### EXERCISE REQUIREMENTS:
Copy the records below exactly, leaving out any pictures.

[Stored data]
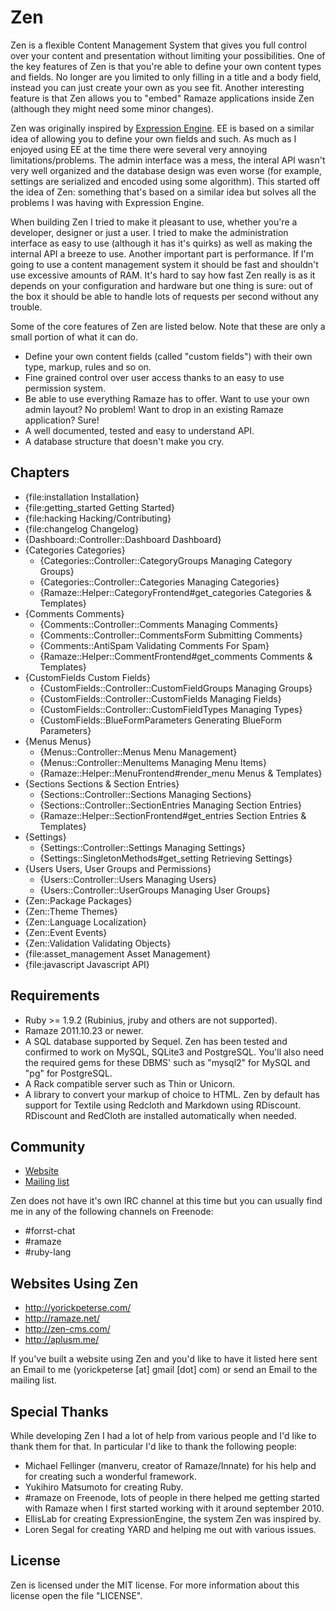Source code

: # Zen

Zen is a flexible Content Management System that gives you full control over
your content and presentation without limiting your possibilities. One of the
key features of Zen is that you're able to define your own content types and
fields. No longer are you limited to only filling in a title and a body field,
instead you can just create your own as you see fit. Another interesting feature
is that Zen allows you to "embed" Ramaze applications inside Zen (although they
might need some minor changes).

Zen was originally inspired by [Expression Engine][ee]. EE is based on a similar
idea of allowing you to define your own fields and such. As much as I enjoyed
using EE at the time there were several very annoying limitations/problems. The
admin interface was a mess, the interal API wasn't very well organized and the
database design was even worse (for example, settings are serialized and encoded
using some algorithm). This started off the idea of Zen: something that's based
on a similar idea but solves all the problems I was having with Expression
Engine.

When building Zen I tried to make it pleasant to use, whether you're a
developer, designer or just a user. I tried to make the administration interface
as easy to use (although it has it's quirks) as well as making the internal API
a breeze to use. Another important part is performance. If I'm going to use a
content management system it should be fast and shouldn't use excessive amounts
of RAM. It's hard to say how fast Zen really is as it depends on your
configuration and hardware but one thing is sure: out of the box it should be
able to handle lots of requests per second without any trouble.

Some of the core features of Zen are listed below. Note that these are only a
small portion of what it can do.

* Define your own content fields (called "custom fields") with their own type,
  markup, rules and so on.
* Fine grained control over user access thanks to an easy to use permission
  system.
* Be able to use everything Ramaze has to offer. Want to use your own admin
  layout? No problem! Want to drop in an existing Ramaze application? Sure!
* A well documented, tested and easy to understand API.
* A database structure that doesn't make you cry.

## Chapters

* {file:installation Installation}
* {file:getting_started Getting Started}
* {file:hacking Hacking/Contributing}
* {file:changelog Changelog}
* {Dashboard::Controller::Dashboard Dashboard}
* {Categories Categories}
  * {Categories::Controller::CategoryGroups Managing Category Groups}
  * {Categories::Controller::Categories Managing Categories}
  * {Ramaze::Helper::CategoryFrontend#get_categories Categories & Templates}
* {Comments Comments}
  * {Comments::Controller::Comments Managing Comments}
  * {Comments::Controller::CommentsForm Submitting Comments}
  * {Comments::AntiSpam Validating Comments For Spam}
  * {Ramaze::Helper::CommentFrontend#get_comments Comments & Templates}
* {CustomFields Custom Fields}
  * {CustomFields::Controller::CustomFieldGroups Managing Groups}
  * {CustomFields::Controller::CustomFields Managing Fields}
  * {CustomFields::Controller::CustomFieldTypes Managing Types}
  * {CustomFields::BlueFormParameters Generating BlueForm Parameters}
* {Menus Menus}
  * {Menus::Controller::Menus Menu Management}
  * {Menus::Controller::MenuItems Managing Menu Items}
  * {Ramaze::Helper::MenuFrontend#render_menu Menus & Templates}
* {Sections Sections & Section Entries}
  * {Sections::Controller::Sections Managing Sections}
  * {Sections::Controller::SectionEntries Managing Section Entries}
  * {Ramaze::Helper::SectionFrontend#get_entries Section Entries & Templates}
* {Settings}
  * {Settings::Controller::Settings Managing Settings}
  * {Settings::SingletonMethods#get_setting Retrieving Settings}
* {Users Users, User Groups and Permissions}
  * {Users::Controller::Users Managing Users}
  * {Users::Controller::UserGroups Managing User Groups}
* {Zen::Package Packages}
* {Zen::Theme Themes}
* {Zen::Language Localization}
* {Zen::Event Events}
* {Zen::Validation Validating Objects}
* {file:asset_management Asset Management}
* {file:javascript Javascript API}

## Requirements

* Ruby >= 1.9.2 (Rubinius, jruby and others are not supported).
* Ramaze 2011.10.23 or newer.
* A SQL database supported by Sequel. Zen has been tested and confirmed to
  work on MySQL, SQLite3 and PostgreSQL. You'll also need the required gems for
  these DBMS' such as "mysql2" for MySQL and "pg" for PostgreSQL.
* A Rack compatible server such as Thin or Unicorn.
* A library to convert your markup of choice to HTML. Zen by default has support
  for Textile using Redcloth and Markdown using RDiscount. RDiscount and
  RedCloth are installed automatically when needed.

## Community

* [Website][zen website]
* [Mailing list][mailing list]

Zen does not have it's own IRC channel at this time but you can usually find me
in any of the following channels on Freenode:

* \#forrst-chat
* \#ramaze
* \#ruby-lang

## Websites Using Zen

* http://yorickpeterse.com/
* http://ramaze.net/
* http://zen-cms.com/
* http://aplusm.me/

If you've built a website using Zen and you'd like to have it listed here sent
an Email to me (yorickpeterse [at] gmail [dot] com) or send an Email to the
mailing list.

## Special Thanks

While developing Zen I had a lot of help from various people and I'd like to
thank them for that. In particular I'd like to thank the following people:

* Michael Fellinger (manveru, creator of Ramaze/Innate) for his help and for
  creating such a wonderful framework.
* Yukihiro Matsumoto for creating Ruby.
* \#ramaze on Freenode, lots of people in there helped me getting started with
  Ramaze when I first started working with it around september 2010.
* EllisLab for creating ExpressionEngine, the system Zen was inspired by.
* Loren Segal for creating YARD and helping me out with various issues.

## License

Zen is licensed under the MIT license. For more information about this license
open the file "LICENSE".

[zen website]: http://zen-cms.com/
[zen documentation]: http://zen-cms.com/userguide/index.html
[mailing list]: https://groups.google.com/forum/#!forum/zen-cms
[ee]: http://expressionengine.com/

### YOUR SOLUTION:
Source code

: # Zen

Zen is a flexible Content Management System that gives you full control over
your content and presentation without limiting your possibilities. One of the
key features of Zen is that you're able to define your own content types and
fields. No longer are you limited to only filling in a title and a body field,
instead you can just create your own as you see fit. Another interesting feature
is that Zen allows you to "embed" Ramaze applications inside Zen (although they
might need some minor changes).

Zen was originally inspired by [Expression Engine][ee]. EE is based on a similar
idea of allowing you to define your own fields and such. As much as I enjoyed
using EE at the time there were several very annoying limitations/problems. The
admin interface was a mess, the interal API wasn't very well organized and the
database design was even worse (for example, settings are serialized and encoded
using some algorithm). This started off the idea of Zen: something that's based
on a similar idea but solves all the problems I was having with Expression
Engine.

When building Zen I tried to make it pleasant to use, whether you're a
developer, designer or just a user. I tried to make the administration interface
as easy to use (although it has it's quirks) as well as making the internal API
a breeze to use. Another important part is performance. If I'm going to use a
content management system it should be fast and shouldn't use excessive amounts
of RAM. It's hard to say how fast Zen really is as it depends on your
configuration and hardware but one thing is sure: out of the box it should be
able to handle lots of requests per second without any trouble.

Some of the core features of Zen are listed below. Note that these are only a
small portion of what it can do.

* Define your own content fields (called "custom fields") with their own type,
  markup, rules and so on.
* Fine grained control over user access thanks to an easy to use permission
  system.
* Be able to use everything Ramaze has to offer. Want to use your own admin
  layout? No problem! Want to drop in an existing Ramaze application? Sure!
* A well documented, tested and easy to understand API.
* A database structure that doesn't make you cry.

## Chapters

* {file:installation Installation}
* {file:getting_started Getting Started}
* {file:hacking Hacking/Contributing}
* {file:changelog Changelog}
* {Dashboard::Controller::Dashboard Dashboard}
* {Categories Categories}
  * {Categories::Controller::CategoryGroups Managing Category Groups}
  * {Categories::Controller::Categories Managing Categories}
  * {Ramaze::Helper::CategoryFrontend#get_categories Categories & Templates}
* {Comments Comments}
  * {Comments::Controller::Comments Managing Comments}
  * {Comments::Controller::CommentsForm Submitting Comments}
  * {Comments::AntiSpam Validating Comments For Spam}
  * {Ramaze::Helper::CommentFrontend#get_comments Comments & Templates}
* {CustomFields Custom Fields}
  * {CustomFields::Controller::CustomFieldGroups Managing Groups}
  * {CustomFields::Controller::CustomFields Managing Fields}
  * {CustomFields::Controller::CustomFieldTypes Managing Types}
  * {CustomFields::BlueFormParameters Generating BlueForm Parameters}
* {Menus Menus}
  * {Menus::Controller::Menus Menu Management}
  * {Menus::Controller::MenuItems Managing Menu Items}
  * {Ramaze::Helper::MenuFrontend#render_menu Menus & Templates}
* {Sections Sections & Section Entries}
  * {Sections::Controller::Sections Managing Sections}
  * {Sections::Controller::SectionEntries Managing Section Entries}
  * {Ramaze::Helper::SectionFrontend#get_entries Section Entries & Templates}
* {Settings}
  * {Settings::Controller::Settings Managing Settings}
  * {Settings::SingletonMethods#get_setting Retrieving Settings}
* {Users Users, User Groups and Permissions}
  * {Users::Controller::Users Managing Users}
  * {Users::Controller::UserGroups Managing User Groups}
* {Zen::Package Packages}
* {Zen::Theme Themes}
* {Zen::Language Localization}
* {Zen::Event Events}
* {Zen::Validation Validating Objects}
* {file:asset_management Asset Management}
* {file:javascript Javascript API}

## Requirements

* Ruby >= 1.9.2 (Rubinius, jruby and others are not supported).
* Ramaze 2011.10.23 or newer.
* A SQL database supported by Sequel. Zen has been tested and confirmed to
  work on MySQL, SQLite3 and PostgreSQL. You'll also need the required gems for
  these DBMS' such as "mysql2" for MySQL and "pg" for PostgreSQL.
* A Rack compatible server such as Thin or Unicorn.
* A library to convert your markup of choice to HTML. Zen by default has support
  for Textile using Redcloth and Markdown using RDiscount. RDiscount and
  RedCloth are installed automatically when needed.

## Community

* [Website][zen website]
* [Mailing list][mailing list]

Zen does not have it's own IRC channel at this time but you can usually find me
in any of the following channels on Freenode:

* \#forrst-chat
* \#ramaze
* \#ruby-lang

## Websites Using Zen

* http://yorickpeterse.com/
* http://ramaze.net/
* http://zen-cms.com/
* http://aplusm.me/

If you've built a website using Zen and you'd like to have it listed here sent
an Email to me (yorickpeterse [at] gmail [dot] com) or send an Email to the
mailing list.

## Special Thanks

While developing Zen I had a lot of help from various people and I'd like to
thank them for that. In particular I'd like to thank the following people:

* Michael Fellinger (manveru, creator of Ramaze/Innate) for his help and for
  creating such a wonderful framework.
* Yukihiro Matsumoto for creating Ruby.
* \#ramaze on Freenode, lots of people in there helped me getting started with
  Ramaze when I first started working with it around september 2010.
* EllisLab for creating ExpressionEngine, the system Zen was inspired by.
* Loren Segal for creating YARD and helping me out with various issues.

## License

Zen is licensed under the MIT license. For more information about this license
open the file "LICENSE".

[zen website]: http://zen-cms.com/
[zen documentation]: http://zen-cms.com/userguide/index.html
[mailing list]: https://groups.google.com/forum/#!forum/zen-cms
[ee]: http://expressionengine.com/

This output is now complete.